* **EXERCISE DETAILS**
The required result is each line of the entries below containing the string "sage".

* **Source texts of formatted documents**
───

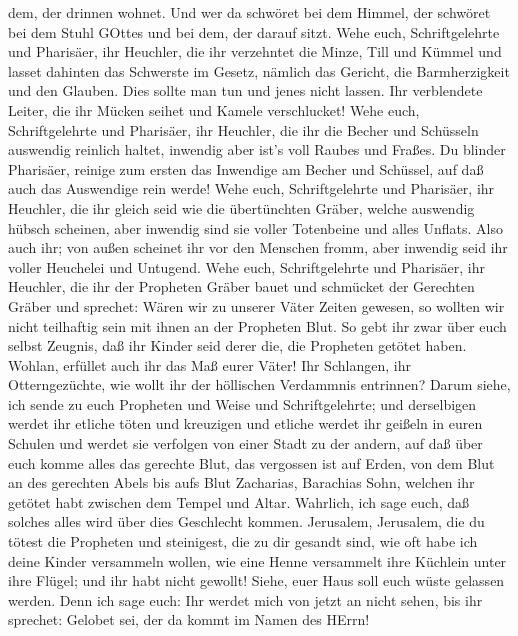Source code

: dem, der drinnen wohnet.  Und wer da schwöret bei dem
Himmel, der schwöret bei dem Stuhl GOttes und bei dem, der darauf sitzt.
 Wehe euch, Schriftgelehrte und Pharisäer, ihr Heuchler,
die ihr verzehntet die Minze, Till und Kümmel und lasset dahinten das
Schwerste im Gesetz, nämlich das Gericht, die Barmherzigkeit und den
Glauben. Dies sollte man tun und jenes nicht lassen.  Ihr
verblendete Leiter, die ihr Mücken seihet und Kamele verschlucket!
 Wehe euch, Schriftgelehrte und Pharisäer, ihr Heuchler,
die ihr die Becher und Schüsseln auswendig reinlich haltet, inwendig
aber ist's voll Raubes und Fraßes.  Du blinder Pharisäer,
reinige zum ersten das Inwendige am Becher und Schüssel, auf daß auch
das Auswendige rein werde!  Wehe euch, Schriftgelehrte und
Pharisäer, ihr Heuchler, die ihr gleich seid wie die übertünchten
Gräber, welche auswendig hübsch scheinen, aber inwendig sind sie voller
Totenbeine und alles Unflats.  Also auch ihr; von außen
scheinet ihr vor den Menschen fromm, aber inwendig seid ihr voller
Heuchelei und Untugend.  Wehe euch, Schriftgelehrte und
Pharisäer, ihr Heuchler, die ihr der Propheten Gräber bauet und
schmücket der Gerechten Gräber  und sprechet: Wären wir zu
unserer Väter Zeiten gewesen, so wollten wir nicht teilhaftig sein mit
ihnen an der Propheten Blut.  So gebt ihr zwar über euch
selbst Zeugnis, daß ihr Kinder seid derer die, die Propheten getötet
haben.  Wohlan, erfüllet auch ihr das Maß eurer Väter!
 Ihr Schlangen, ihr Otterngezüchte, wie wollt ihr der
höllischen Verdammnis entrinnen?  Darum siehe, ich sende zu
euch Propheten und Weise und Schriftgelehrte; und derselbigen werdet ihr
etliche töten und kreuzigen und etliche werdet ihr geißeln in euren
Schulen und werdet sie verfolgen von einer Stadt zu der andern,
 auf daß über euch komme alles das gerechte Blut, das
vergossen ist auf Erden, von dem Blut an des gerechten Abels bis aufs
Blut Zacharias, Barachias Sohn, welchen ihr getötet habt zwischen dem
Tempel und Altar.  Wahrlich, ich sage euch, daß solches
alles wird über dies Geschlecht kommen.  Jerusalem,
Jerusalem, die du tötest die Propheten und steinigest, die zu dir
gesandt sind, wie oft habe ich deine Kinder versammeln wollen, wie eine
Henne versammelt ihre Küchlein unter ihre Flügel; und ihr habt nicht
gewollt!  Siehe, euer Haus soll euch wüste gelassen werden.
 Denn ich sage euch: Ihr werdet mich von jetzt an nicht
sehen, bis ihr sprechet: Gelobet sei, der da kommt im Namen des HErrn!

───

* **RESPONSE BOX**
Tempel und Altar.  Wahrlich, ich sage euch, daß solches
 Denn ich sage euch: Ihr werdet mich von jetzt an nicht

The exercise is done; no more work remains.